*** Opening of Dataset excerpts ***

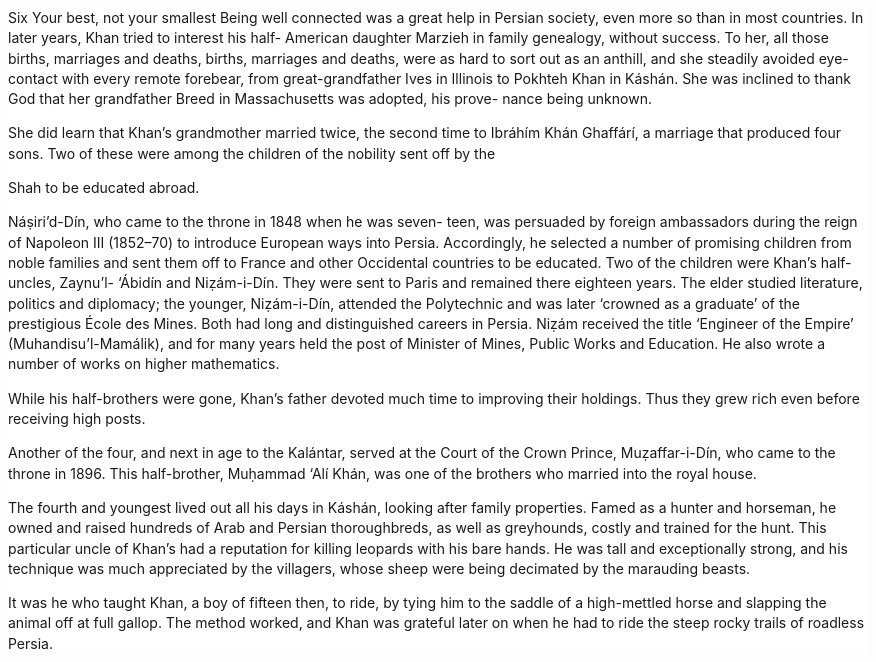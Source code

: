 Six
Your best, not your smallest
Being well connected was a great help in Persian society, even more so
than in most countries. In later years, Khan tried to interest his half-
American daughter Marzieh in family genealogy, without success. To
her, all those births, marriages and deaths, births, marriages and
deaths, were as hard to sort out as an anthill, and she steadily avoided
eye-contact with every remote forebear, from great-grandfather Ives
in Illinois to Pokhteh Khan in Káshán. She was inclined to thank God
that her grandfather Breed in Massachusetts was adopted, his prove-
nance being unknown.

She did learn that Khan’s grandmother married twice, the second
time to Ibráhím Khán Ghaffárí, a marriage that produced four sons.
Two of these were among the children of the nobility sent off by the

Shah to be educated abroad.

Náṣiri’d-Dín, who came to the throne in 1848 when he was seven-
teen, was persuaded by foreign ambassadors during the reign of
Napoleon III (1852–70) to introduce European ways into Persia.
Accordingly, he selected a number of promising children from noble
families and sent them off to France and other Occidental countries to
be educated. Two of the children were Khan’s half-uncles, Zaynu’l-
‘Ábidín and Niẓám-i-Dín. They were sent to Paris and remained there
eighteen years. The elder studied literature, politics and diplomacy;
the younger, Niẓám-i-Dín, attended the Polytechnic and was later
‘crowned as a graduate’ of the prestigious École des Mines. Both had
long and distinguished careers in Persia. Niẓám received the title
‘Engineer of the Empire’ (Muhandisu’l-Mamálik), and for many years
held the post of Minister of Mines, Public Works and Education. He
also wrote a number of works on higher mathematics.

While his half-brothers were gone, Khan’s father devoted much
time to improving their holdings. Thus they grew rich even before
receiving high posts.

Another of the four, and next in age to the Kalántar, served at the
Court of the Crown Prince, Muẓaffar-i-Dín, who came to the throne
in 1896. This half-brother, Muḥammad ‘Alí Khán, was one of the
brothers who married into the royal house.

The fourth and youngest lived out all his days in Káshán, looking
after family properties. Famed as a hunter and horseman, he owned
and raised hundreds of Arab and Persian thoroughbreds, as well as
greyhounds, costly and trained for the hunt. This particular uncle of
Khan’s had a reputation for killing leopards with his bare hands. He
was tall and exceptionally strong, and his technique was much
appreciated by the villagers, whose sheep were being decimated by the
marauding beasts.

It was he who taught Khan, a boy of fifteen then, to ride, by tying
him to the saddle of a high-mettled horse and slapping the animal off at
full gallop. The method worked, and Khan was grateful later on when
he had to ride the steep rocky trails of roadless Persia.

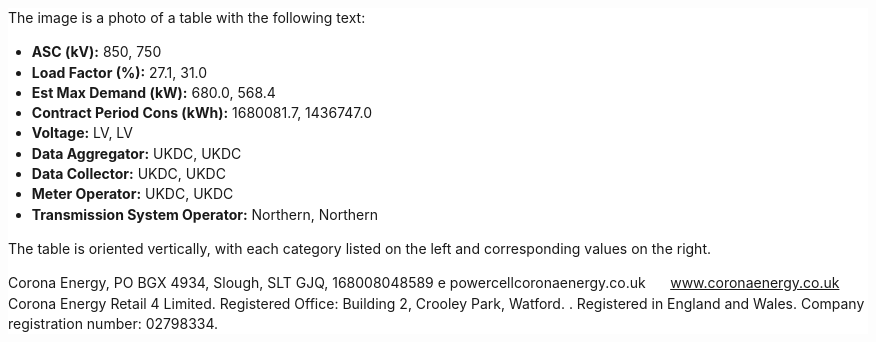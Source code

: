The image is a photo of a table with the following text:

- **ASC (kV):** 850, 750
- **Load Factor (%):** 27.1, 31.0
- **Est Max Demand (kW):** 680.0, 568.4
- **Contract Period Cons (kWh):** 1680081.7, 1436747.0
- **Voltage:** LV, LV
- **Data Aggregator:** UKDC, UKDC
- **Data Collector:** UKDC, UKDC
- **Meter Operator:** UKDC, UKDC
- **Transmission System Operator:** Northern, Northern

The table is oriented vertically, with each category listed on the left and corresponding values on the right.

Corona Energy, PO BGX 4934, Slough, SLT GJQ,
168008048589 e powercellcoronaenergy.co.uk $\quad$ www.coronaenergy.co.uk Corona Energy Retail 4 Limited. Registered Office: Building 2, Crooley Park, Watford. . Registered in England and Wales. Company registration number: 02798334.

*** Close of Dataset excerpts ***

Lines from the start of the listing above through the line holding "eye-contact with every" are to be duplicated exactly, and nothing more; leave out the pictures.

Source code

: Six
Your best, not your smallest
Being well connected was a great help in Persian society, even more so
than in most countries. In later years, Khan tried to interest his half-
American daughter Marzieh in family genealogy, without success. To
her, all those births, marriages and deaths, births, marriages and
deaths, were as hard to sort out as an anthill, and she steadily avoided
eye-contact with every remote forebear, from great-grandfather Ives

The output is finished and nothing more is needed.